- [Work task] Look at each line below and tally those holding "windows"; answer with that figure and nothing else.

- - -

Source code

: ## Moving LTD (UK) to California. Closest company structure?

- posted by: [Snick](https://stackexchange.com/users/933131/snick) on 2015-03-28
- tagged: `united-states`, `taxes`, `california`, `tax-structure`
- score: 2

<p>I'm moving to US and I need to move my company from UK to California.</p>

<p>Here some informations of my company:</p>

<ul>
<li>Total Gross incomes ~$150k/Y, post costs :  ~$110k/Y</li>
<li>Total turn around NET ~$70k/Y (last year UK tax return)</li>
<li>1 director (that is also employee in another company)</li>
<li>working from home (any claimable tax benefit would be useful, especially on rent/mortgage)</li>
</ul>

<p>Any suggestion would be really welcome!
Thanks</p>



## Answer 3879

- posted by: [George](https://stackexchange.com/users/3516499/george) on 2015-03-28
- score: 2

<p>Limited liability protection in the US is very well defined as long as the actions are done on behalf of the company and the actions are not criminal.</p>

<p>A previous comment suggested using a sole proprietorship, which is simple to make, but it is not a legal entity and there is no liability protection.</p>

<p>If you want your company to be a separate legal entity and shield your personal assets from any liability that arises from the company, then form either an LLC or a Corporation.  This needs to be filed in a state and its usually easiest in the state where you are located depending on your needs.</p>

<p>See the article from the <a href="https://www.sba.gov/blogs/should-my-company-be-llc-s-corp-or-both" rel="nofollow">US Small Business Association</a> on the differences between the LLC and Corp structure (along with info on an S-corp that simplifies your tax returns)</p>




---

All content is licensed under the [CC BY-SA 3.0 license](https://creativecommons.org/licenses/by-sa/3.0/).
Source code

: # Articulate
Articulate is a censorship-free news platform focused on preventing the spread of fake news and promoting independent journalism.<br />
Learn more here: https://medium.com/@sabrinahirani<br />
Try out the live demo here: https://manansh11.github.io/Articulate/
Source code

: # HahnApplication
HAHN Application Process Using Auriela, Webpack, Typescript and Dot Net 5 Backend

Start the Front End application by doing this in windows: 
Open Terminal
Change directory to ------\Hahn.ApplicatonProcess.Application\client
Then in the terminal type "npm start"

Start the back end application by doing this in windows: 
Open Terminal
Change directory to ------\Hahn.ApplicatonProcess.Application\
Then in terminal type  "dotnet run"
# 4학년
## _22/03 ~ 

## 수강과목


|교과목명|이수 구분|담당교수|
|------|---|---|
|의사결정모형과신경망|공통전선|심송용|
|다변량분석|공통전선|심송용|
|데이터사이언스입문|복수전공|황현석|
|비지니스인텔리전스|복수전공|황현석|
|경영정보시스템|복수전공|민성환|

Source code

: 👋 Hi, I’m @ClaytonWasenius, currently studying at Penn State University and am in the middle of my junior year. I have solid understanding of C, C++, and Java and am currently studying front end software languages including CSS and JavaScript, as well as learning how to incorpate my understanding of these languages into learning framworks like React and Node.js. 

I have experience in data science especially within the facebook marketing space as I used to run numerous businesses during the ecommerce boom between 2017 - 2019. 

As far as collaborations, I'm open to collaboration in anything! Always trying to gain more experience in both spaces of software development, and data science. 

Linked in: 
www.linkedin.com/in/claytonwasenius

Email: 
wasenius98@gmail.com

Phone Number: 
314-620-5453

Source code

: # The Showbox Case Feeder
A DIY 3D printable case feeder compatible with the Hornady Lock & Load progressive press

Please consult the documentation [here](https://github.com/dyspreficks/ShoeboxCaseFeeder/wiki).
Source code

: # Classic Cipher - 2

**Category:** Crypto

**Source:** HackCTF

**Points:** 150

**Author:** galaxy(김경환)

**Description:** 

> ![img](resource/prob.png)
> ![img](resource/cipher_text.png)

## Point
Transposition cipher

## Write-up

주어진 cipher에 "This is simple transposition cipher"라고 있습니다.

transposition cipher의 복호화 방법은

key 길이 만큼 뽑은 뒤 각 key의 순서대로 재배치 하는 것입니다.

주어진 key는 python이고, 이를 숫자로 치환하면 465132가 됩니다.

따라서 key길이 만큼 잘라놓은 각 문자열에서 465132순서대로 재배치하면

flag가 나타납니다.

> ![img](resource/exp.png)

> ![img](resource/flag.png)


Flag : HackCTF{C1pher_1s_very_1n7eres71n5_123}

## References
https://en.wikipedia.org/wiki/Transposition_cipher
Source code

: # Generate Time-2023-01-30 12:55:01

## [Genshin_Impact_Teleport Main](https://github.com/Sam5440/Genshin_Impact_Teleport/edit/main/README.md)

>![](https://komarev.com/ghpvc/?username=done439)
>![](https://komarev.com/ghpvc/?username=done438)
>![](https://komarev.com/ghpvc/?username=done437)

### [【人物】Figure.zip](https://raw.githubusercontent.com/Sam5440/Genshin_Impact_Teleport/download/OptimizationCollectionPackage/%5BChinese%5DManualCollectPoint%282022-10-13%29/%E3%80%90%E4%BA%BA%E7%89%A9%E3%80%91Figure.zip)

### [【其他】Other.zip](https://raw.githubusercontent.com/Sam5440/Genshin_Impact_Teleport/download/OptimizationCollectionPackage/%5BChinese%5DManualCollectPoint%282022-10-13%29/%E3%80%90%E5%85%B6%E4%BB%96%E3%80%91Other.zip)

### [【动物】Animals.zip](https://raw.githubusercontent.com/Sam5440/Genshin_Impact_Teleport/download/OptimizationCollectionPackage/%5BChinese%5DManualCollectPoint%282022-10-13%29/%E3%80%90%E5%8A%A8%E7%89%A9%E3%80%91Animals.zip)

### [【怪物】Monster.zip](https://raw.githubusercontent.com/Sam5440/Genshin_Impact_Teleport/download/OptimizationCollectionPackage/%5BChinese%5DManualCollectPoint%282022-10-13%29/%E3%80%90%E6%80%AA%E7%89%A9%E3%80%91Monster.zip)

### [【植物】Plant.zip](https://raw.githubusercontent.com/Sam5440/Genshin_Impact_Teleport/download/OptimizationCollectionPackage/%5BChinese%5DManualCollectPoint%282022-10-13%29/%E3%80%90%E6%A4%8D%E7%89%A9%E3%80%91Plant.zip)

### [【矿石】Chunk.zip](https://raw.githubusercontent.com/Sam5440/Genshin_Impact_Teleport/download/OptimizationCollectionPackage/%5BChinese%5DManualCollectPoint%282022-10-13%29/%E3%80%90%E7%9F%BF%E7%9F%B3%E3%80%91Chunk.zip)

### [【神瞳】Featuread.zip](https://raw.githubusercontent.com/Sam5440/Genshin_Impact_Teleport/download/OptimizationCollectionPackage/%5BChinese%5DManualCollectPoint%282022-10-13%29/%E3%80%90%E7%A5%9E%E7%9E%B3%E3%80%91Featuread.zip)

- - -

- [Problem solution] 2